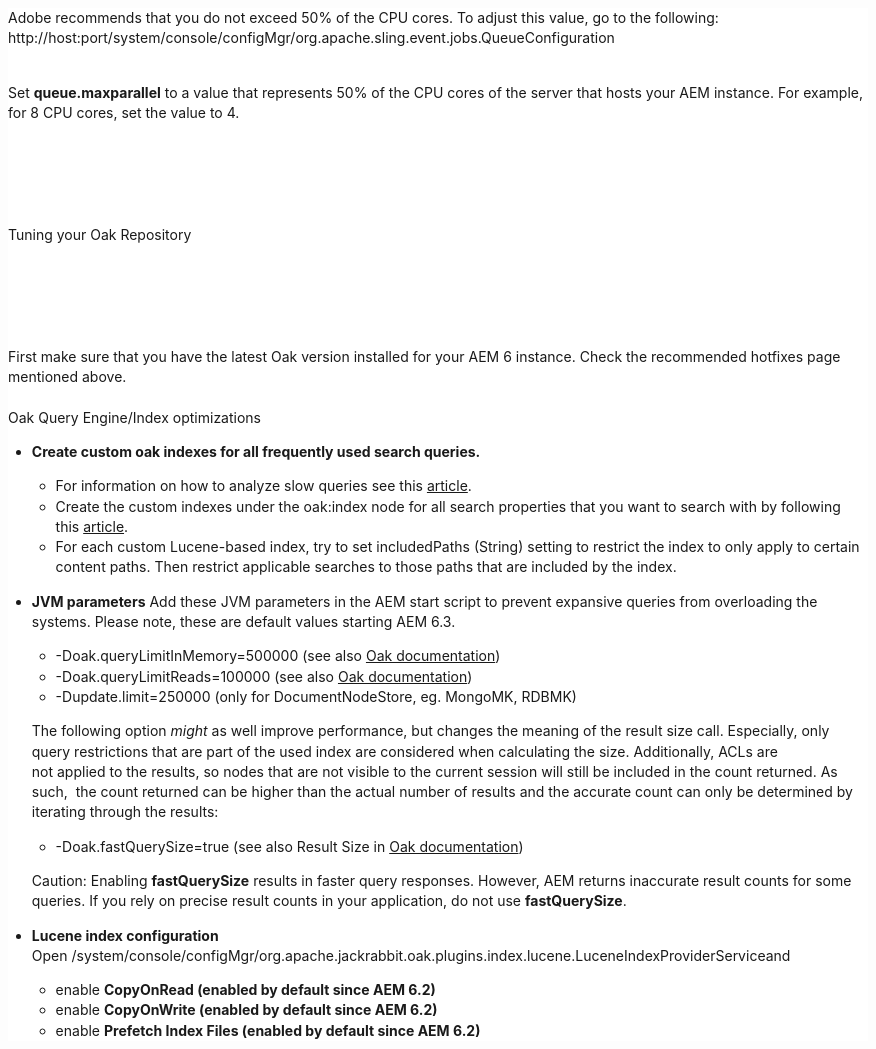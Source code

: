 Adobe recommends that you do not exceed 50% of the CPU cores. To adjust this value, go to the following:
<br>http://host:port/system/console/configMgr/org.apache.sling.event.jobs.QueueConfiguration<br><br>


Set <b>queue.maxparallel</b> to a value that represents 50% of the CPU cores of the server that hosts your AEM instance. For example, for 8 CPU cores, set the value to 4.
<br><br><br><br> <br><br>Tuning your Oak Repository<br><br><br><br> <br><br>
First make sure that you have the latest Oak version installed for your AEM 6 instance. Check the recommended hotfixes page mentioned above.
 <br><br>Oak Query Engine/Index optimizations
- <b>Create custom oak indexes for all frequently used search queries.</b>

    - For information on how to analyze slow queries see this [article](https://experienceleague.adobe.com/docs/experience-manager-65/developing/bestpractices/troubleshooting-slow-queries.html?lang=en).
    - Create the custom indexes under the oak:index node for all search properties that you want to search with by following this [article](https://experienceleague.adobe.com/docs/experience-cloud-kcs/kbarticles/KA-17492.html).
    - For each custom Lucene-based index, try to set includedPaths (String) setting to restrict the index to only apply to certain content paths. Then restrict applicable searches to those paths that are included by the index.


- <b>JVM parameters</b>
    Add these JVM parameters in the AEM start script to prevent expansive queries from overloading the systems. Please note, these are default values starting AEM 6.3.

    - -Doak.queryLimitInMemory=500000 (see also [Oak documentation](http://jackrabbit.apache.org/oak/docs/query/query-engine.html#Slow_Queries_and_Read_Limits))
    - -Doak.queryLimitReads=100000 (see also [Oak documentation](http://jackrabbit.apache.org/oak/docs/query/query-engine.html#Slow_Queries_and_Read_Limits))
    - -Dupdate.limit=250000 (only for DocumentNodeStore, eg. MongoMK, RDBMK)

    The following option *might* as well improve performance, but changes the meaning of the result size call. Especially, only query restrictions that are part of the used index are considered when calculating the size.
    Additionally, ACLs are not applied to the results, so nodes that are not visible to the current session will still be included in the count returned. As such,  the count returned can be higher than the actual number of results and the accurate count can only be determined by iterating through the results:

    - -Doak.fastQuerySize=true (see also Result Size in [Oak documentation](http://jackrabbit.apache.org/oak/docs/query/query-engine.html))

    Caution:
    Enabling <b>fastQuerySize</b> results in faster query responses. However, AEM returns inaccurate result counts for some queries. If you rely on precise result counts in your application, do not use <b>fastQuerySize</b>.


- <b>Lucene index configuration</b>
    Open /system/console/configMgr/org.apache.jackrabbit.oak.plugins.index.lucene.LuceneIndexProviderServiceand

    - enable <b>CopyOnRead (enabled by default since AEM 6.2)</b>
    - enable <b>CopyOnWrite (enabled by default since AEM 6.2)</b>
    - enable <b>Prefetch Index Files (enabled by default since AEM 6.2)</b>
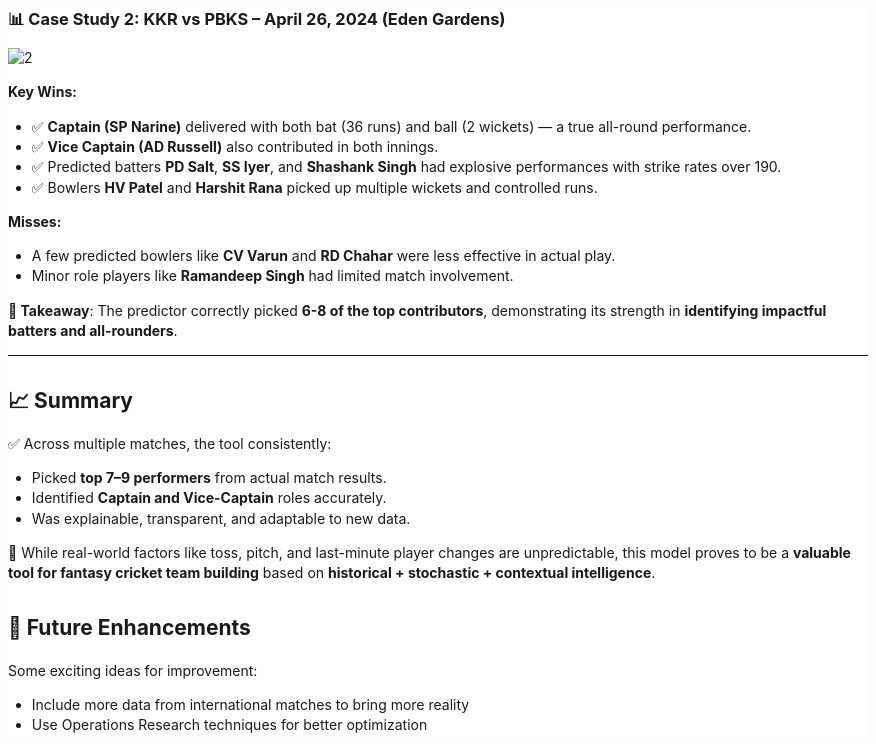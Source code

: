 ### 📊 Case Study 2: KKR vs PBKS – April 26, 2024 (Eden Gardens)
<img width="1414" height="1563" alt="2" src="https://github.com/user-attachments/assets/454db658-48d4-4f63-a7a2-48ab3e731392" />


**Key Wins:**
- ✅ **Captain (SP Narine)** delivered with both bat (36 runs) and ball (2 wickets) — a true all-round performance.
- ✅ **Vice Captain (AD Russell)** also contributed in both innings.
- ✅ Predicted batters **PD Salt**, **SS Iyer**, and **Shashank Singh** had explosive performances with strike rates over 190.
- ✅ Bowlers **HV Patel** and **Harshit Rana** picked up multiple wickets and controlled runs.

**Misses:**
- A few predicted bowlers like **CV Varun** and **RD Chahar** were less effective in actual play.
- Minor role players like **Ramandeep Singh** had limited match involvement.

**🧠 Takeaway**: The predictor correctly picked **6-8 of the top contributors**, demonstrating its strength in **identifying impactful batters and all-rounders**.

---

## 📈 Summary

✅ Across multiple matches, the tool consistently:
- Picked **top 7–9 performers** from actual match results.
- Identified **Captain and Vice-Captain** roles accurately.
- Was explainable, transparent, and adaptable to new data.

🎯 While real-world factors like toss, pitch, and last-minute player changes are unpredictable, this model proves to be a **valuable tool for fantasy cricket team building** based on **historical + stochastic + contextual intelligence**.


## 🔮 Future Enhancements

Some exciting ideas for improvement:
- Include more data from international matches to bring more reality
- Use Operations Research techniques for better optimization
---
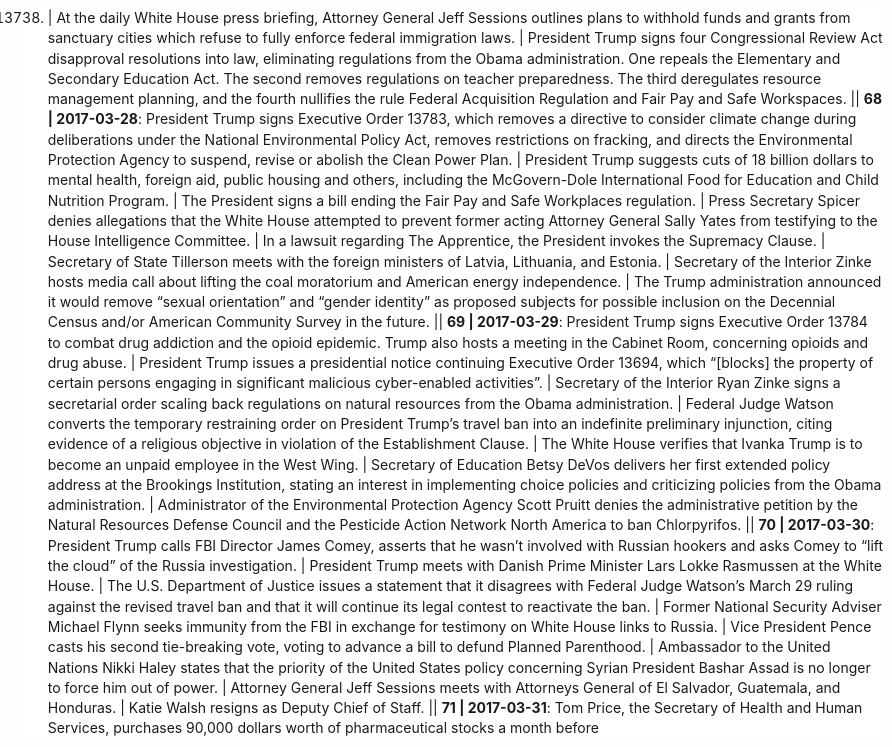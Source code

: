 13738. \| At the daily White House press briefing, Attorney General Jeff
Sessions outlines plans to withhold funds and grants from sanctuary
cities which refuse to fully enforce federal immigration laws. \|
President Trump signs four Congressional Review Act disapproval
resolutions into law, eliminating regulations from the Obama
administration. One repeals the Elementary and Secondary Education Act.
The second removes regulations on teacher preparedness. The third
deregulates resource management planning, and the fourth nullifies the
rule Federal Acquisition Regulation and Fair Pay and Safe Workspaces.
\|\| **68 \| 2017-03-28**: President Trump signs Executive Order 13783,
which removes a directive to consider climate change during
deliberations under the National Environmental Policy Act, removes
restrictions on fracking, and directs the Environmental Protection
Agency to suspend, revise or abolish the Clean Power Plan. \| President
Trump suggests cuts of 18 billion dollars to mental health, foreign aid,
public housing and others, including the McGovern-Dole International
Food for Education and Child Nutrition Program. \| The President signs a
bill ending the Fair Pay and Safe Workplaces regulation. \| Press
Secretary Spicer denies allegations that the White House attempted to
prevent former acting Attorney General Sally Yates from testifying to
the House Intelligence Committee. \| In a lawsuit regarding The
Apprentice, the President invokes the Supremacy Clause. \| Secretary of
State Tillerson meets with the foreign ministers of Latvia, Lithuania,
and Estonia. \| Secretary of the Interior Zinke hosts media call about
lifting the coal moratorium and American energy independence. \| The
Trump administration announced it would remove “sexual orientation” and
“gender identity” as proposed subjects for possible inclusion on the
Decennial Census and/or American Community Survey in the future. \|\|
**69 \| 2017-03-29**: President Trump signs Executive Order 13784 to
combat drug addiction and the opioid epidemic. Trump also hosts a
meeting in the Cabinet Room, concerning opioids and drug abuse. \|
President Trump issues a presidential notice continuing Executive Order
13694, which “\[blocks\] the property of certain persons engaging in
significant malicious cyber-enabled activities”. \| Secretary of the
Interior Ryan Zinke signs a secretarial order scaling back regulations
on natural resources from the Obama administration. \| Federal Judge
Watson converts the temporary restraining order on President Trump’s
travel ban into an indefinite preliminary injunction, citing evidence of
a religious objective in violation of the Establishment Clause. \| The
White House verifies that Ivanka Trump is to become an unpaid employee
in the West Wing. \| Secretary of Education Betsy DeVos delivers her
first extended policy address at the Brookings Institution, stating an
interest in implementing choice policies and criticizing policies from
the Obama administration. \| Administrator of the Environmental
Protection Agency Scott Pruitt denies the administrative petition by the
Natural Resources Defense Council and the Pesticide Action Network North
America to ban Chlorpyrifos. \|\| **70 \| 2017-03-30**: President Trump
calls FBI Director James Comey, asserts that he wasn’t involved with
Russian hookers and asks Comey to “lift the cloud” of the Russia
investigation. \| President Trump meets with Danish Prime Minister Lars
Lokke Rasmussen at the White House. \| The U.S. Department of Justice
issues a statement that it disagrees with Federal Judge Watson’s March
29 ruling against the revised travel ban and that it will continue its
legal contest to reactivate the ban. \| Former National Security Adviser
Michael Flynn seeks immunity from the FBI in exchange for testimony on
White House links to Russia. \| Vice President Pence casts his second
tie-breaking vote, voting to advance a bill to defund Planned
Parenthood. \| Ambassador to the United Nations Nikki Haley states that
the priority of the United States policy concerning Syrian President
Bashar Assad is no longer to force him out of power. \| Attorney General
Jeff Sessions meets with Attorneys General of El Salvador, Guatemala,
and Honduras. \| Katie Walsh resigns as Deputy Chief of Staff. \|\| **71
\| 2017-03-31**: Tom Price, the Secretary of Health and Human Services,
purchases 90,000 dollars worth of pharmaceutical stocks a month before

> TASK TO COMPLETE
The answer consists of every line above in which the word "based" occurs.

> RESULT
    - For each custom Lucene-based index, try to set includedPaths (String) setting to restrict the index to only apply to certain content paths. Then restrict applicable searches to those paths that are included by the index.
🎯 While real-world factors like toss, pitch, and last-minute player changes are unpredictable, this model proves to be a **valuable tool for fantasy cricket team building** based on **historical + stochastic + contextual intelligence**.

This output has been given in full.